Corriere della Sera, 1 aprile 2015
Quell’immagine del guerrigliero-brigatista turco con il volto seminascosto da un fazzoletto rosso, che minaccia di uccidere il magistrato-ostaggio puntandogli la canna della pistola alla tempia, evoca timori, suggestioni, e stimola la volontà di sfogliare immediatamente l’album della memoria
A noi italiani non più giovanissimi, quell’immagine del guerrigliero-brigatista turco con il volto seminascosto da un fazzoletto rosso, che minaccia di uccidere il magistrato-ostaggio puntandogli la canna della pistola alla tempia, evoca timori, suggestioni, e stimola la volontà di sfogliare immediatamente l’album della memoria.
Di estrema sinistra, conclamata e garantita, sono i brigatisti del gruppo Dhkp-C (Fronte rivoluzionario di liberazione del popolo), che hanno sequestrato il procuratore Mehmet Selim Kiraz, il magistrato che condusse l’inchiesta sui gravi incidenti di Gezi Park, a Istanbul.
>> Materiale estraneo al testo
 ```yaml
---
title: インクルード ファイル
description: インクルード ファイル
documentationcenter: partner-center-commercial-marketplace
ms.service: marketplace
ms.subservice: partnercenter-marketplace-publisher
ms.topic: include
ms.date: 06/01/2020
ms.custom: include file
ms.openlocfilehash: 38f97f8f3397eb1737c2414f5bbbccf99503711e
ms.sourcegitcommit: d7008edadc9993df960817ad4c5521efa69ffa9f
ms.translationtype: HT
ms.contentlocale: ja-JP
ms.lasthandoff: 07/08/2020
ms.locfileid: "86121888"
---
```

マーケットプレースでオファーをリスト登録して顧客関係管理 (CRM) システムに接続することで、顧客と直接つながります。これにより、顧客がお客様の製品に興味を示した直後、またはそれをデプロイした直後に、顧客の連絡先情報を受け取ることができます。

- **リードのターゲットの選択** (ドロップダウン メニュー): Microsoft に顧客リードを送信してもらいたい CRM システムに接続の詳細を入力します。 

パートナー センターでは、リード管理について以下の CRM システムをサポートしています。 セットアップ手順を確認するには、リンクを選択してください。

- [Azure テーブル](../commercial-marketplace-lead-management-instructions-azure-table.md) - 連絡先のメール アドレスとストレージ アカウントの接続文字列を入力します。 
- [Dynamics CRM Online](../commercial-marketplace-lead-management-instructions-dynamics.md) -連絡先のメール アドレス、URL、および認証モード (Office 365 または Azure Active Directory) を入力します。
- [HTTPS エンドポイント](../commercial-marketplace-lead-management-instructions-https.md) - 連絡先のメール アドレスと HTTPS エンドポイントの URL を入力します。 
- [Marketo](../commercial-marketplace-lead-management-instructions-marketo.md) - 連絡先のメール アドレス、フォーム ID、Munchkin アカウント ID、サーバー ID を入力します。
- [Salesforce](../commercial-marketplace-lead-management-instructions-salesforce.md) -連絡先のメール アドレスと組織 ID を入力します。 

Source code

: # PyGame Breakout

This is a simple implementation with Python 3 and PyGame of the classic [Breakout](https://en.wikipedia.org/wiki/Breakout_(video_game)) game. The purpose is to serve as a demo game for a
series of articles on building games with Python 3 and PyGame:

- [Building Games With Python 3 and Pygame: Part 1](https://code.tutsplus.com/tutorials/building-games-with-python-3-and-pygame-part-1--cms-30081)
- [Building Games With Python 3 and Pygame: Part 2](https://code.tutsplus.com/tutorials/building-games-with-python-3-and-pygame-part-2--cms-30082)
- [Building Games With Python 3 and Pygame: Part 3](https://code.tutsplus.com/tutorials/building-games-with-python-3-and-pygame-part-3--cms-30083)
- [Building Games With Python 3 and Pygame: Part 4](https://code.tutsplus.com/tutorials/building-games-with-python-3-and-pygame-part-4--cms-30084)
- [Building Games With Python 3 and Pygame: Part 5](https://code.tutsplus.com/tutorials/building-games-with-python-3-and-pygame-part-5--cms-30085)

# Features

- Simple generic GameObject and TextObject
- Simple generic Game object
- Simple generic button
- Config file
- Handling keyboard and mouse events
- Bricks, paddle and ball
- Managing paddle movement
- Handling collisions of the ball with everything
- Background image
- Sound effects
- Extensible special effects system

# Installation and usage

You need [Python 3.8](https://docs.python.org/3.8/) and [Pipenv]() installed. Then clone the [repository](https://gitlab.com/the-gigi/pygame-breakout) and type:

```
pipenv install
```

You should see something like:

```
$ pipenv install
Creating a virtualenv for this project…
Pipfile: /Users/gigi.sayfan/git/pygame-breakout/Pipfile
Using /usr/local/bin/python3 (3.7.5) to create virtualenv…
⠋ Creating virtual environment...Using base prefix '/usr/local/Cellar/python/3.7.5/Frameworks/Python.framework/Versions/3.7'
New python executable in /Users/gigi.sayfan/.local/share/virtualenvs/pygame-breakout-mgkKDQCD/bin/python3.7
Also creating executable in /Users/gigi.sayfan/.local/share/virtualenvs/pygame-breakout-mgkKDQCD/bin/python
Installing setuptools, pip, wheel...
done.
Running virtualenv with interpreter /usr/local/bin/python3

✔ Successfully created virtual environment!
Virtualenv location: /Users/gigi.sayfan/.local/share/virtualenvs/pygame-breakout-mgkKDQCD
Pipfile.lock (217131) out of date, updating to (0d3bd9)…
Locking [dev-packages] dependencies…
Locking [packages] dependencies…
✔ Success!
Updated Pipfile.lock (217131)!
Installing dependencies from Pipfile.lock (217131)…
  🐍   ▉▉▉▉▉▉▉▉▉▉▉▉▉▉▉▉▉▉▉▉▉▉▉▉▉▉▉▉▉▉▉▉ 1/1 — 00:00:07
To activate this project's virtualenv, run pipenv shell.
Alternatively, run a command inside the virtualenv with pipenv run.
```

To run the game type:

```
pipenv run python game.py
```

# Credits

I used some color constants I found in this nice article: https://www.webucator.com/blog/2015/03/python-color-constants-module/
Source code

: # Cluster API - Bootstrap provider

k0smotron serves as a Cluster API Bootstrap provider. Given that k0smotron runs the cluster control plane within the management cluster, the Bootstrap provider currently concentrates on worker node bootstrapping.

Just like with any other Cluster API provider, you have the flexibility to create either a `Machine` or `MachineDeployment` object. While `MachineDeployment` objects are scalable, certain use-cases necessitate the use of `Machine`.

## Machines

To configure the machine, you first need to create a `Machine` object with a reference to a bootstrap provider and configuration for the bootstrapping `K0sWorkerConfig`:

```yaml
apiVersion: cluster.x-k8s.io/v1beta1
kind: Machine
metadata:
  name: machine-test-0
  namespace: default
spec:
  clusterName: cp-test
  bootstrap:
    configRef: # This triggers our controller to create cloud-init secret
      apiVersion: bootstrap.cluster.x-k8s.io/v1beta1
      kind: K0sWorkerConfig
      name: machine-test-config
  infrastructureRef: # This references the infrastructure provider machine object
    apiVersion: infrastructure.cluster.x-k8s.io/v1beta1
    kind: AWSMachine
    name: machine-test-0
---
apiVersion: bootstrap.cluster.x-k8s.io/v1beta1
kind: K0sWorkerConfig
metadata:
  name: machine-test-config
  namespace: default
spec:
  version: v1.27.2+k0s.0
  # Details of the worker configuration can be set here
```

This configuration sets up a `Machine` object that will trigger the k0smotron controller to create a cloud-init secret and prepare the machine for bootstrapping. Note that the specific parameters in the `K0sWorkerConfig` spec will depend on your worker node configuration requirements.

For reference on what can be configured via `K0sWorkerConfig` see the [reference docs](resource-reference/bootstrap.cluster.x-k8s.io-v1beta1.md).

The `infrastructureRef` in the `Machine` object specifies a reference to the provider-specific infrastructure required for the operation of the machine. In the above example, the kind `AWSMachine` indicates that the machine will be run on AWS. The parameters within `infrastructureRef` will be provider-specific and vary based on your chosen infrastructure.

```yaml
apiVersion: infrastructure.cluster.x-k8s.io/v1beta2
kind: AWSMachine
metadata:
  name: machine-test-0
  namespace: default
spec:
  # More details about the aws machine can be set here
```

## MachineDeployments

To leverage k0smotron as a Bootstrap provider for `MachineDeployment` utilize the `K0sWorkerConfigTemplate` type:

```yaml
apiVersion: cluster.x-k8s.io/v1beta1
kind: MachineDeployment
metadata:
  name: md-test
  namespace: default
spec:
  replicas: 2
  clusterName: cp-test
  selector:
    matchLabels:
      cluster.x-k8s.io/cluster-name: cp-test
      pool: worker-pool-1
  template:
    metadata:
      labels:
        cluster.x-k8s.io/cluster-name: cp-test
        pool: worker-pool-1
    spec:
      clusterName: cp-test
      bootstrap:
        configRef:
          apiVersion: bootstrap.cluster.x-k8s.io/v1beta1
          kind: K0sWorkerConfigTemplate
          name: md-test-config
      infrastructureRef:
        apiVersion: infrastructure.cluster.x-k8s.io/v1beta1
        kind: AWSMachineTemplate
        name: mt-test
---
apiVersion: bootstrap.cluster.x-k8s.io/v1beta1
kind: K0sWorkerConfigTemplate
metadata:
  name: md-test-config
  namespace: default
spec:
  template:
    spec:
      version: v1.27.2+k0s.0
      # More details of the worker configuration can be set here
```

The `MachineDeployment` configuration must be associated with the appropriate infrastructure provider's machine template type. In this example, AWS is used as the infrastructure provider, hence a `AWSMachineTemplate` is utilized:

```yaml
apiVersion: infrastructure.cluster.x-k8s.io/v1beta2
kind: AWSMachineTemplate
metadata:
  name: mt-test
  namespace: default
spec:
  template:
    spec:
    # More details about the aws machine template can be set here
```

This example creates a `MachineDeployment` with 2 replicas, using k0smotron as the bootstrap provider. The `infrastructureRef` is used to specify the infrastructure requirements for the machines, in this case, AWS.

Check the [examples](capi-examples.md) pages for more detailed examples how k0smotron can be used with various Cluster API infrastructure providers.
E che indagò sulla morte del quindicenne Berkin Elvan, che passava per caso sul luogo degli scontri: ferito alla testa da una capsula di gas lacrimogeno sparato dalle forze di sicurezza, e morto dopo oltre un anno di agonia. Di estrema sinistra, nel logico accostamento d’immagine, erano i brigatisti rossi che rapirono, a Genova, e sottoposero al giudizio del cosiddetto «tribunale del popolo», Mario Sossi, pubblico ministero nel processo alla banda XXII Ottobre, agli albori della stagione che poi si trasformò nella notte dalla Repubblica.
Le analogie sono tante e la percezione accosta le due immagini quasi a confonderle. Le differenze sono appunto minime, perché i rivoluzionari turchi di estrema sinistra sono un gruppo terrorista riconosciuto, proprio come lo erano le Brigate rosse italiane di allora, prima che la sintesi rivoluzionaria tra i cattolici estremisti che avevano studiato sociologia all’Università di Trento e i comunisti duri e puri della bassa reggiana, stretti in un patto comune, venisse alterata e manipolata da infiltrazioni, manovre, misteri e segreti inconfessabili che hanno punteggiato per oltre un ventennio la vita del nostro Paese.
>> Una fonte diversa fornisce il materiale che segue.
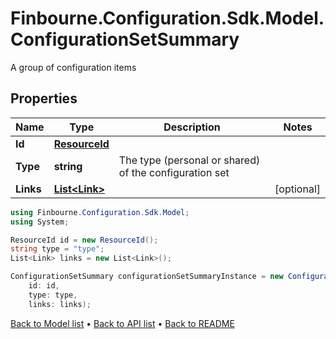 # Finbourne.Configuration.Sdk.Model.ConfigurationSetSummary
A group of configuration items

## Properties

Name | Type | Description | Notes
------------ | ------------- | ------------- | -------------
**Id** | [**ResourceId**](ResourceId.md) |  | 
**Type** | **string** | The type (personal or shared) of the configuration set | 
**Links** | [**List&lt;Link&gt;**](Link.md) |  | [optional] 

```csharp
using Finbourne.Configuration.Sdk.Model;
using System;

ResourceId id = new ResourceId();
string type = "type";
List<Link> links = new List<Link>();

ConfigurationSetSummary configurationSetSummaryInstance = new ConfigurationSetSummary(
    id: id,
    type: type,
    links: links);
```

[Back to Model list](../README.md#documentation-for-models) &#8226; [Back to API list](../README.md#documentation-for-api-endpoints) &#8226; [Back to README](../README.md)
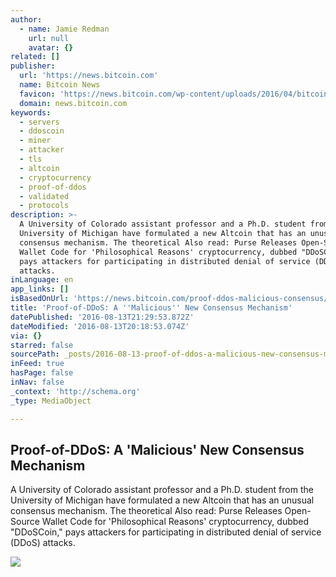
 ```yaml
---
author:
  - name: Jamie Redman
    url: null
    avatar: {}
related: []
publisher:
  url: 'https://news.bitcoin.com'
  name: Bitcoin News
  favicon: 'https://news.bitcoin.com/wp-content/uploads/2016/04/bitcoin_fav.png'
  domain: news.bitcoin.com
keywords:
  - servers
  - ddoscoin
  - miner
  - attacker
  - tls
  - altcoin
  - cryptocurrency
  - proof-of-ddos
  - validated
  - protocols
description: >-
  A University of Colorado assistant professor and a Ph.D. student from the
  University of Michigan have formulated a new Altcoin that has an unusual
  consensus mechanism. The theoretical Also read: Purse Releases Open-Source
  Wallet Code for 'Philosophical Reasons' cryptocurrency, dubbed "DDoSCoin,"
  pays attackers for participating in distributed denial of service (DDoS)
  attacks.
inLanguage: en
app_links: []
isBasedOnUrl: 'https://news.bitcoin.com/proof-ddos-malicious-consensus/'
title: 'Proof-of-DDoS: A ''Malicious'' New Consensus Mechanism'
datePublished: '2016-08-13T21:29:53.872Z'
dateModified: '2016-08-13T20:18:53.074Z'
via: {}
starred: false
sourcePath: _posts/2016-08-13-proof-of-ddos-a-malicious-new-consensus-mechanism.md
inFeed: true
hasPage: false
inNav: false
_context: 'http://schema.org'
_type: MediaObject

---
```

<article style=""><h1>Proof-of-DDoS: A 'Malicious' New Consensus Mechanism</h1><p>A University of Colorado assistant professor and a Ph.D. student from the University of Michigan have formulated a new Altcoin that has an unusual consensus mechanism. The theoretical Also read: Purse Releases Open-Source Wallet Code for 'Philosophical Reasons' cryptocurrency, dubbed "DDoSCoin," pays attackers for participating in distributed denial of service (DDoS) attacks.</p><img src="https://news.bitcoin.com/wp-content/uploads/2016/08/DDoS-skull.jpeg" /></article>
Anche in Turchia il ricordo del terrorismo più feroce, quando negli anni 70 i fanatici del Dev Sol di estrema sinistra affrontavano, con scontri estremamente sanguinosi (migliaia di morti) l’estrema destra ultranazionalista, provoca un’immediata reazione emotiva. Tutti ricordano che in quegli anni, il lupo grigio Mehmet Alì Agca, killer turco su ordinazione, sparava e uccideva il direttore del Milliyet Abdi Ipekci, preparandosi a colpire l’obiettivo più alto, Giovanni Paolo II. E tutti sanno bene che quegli anni di estrema violenza provocarono l’ultimo colpo di stato militare, guidato dal generale Kenan Evren, il 12 settembre 1980. Per ritrovare poi la strada della democrazia si dovettero attendere oltre quattro anni.
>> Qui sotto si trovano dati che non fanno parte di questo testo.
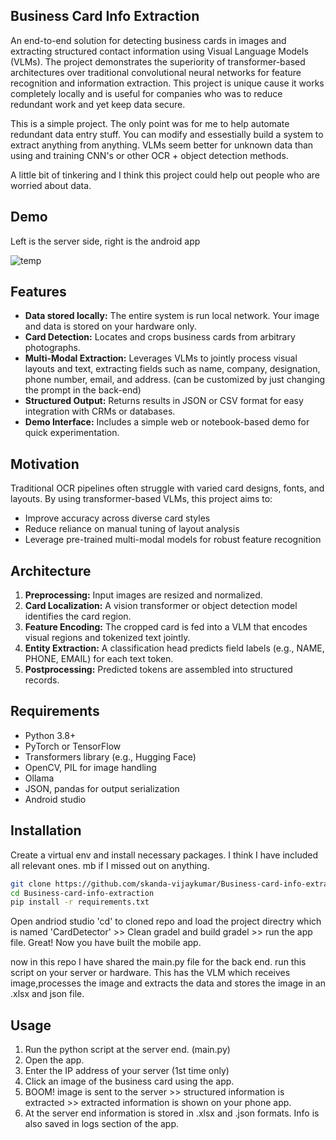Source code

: ## **Business Card Info Extraction**  

An end-to-end solution for detecting business cards in images and extracting structured contact information using Visual Language Models (VLMs). The project demonstrates the superiority of transformer-based architectures over traditional convolutional neural networks for feature recognition and information extraction. This project is unique cause it works completely locally and is useful for companies who was to reduce redundant work and yet keep data secure.  

This is a simple project. The only point was for me to help automate redundant data entry stuff. You can modify and essestially build a system to extract anything from anything. VLMs seem better for unknown data than using and training CNN's or other OCR + object detection methods. 

A little bit of tinkering and I think this project could help out people who are worried about data.

## Demo  
Left  is the server side, right is the android app

![temp](https://github.com/user-attachments/assets/1d0e665a-eef1-4bf1-af45-700bf3b0cda2)




## Features  
- **Data stored locally:** The entire system is run local network. Your image and data is stored on your hardware only.  
- **Card Detection:** Locates and crops business cards from arbitrary photographs.  
- **Multi-Modal Extraction:** Leverages VLMs to jointly process visual layouts and text, extracting fields such as name, company, designation, phone number, email, and address. (can be customized by just changing the prompt in the back-end) 
- **Structured Output:** Returns results in JSON or CSV format for easy integration with CRMs or databases.  
- **Demo Interface:** Includes a simple web or notebook-based demo for quick experimentation.  

## Motivation  
Traditional OCR pipelines often struggle with varied card designs, fonts, and layouts. By using transformer-based VLMs, this project aims to:  
- Improve accuracy across diverse card styles  
- Reduce reliance on manual tuning of layout analysis  
- Leverage pre-trained multi-modal models for robust feature recognition  

## Architecture  
1. **Preprocessing:** Input images are resized and normalized.  
2. **Card Localization:** A vision transformer or object detection model identifies the card region.  
3. **Feature Encoding:** The cropped card is fed into a VLM that encodes visual regions and tokenized text jointly.  
4. **Entity Extraction:** A classification head predicts field labels (e.g., NAME, PHONE, EMAIL) for each text token.  
5. **Postprocessing:** Predicted tokens are assembled into structured records.  

## Requirements  
- Python 3.8+  
- PyTorch or TensorFlow  
- Transformers library (e.g., Hugging Face)  
- OpenCV, PIL for image handling
- Ollama  
- JSON, pandas for output serialization  
- Android studio
  
## Installation
Create a virtual env and install necessary packages. I think I have included all relevant ones. mb if I missed out on anything.

```bash
git clone https://github.com/skanda-vijaykumar/Business-card-info-extraction.git
cd Business-card-info-extraction
pip install -r requirements.txt
```
Open andriod studio 'cd' to cloned repo and load the project directry which is named 'CardDetector' >> Clean gradel and build gradel >> run the app file. 
Great! Now you have built the mobile app.

now in this repo I have shared the main.py file for the back end. 
run this script on your server or hardware. This has the VLM which receives image,processes the image and extracts the data and stores the image in an .xlsx and json file. 
 
## Usage  
1. Run the python script at the server end. (main.py)
2. Open the app.
3. Enter the IP address of your server (1st time only)
4. Click an image of the business card using the app.
5. BOOM! image is sent to the server >> structured information is extracted >> extracted information is shown on your phone app. 
6. At the server end information is stored in .xlsx and .json formats. Info is also saved in logs section of the app.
Adesso, però, c’è qualcosa di diverso. Se negli anni 70 la gente, terrorizzata, si barricava in casa, ieri numerosi dimostranti si sono riuniti davanti al palazzo di giustizia di Istanbul, luogo del sequestro, per inneggiare al martire Berkin, il quindicenne ucciso, accusando più o meno indirettamente i legami poco chiari tra politica e giustizia. Quindi sostenendo, e non condannando l’azione terroristica del Fronte rivoluzionario. Non è difficile spiegarlo, perché la rabbia di una parte della gente, soprattutto dei più giovani, è indirizzata contro le violenze, decise dal vertice del Paese, e approvate dall’allora premier e oggi presidente Recep Tayyip Erdogan, di soffocare con qualsiasi mezzo la protesta giovanile per la distruzione di Gezi Park. Non solo. Nel gruppo rivoluzionario che ha sequestrato il giudice, gruppo che si è formato nel 1994 da una costola del Dev Sol, vi sono anche alcuni estremisti curdi ed alevi. Passaggio importante, perché gli alevi, che in Turchia sono circa 9 milioni, sono legati da una stretta parentela religiosa con gli alauiti siriani, quindi la setta sciita che a Damasco è guidata dal presidente Bashar al Assad, che il sunnita Erdogan vorrebbe abbattere.
La stragrande maggioranza degli alevi rappresenta in sostanza parte della laboriosa élite medio-borghese e intellettuale della Turchia europea costiera, che non ama certo lo strapotere del presidente della Repubblica e la sua arroganza. Gli estremisti alevi sono invece una micro-minoranza, risvegliata e resa più aggressiva da voci che vorrebbero gli alevi non soltanto tra i più colpiti nella repressione per Gezi Park, ma anche fra i dirigenti della polizia e i magistrati trasferiti per ordine dell’esecutivo.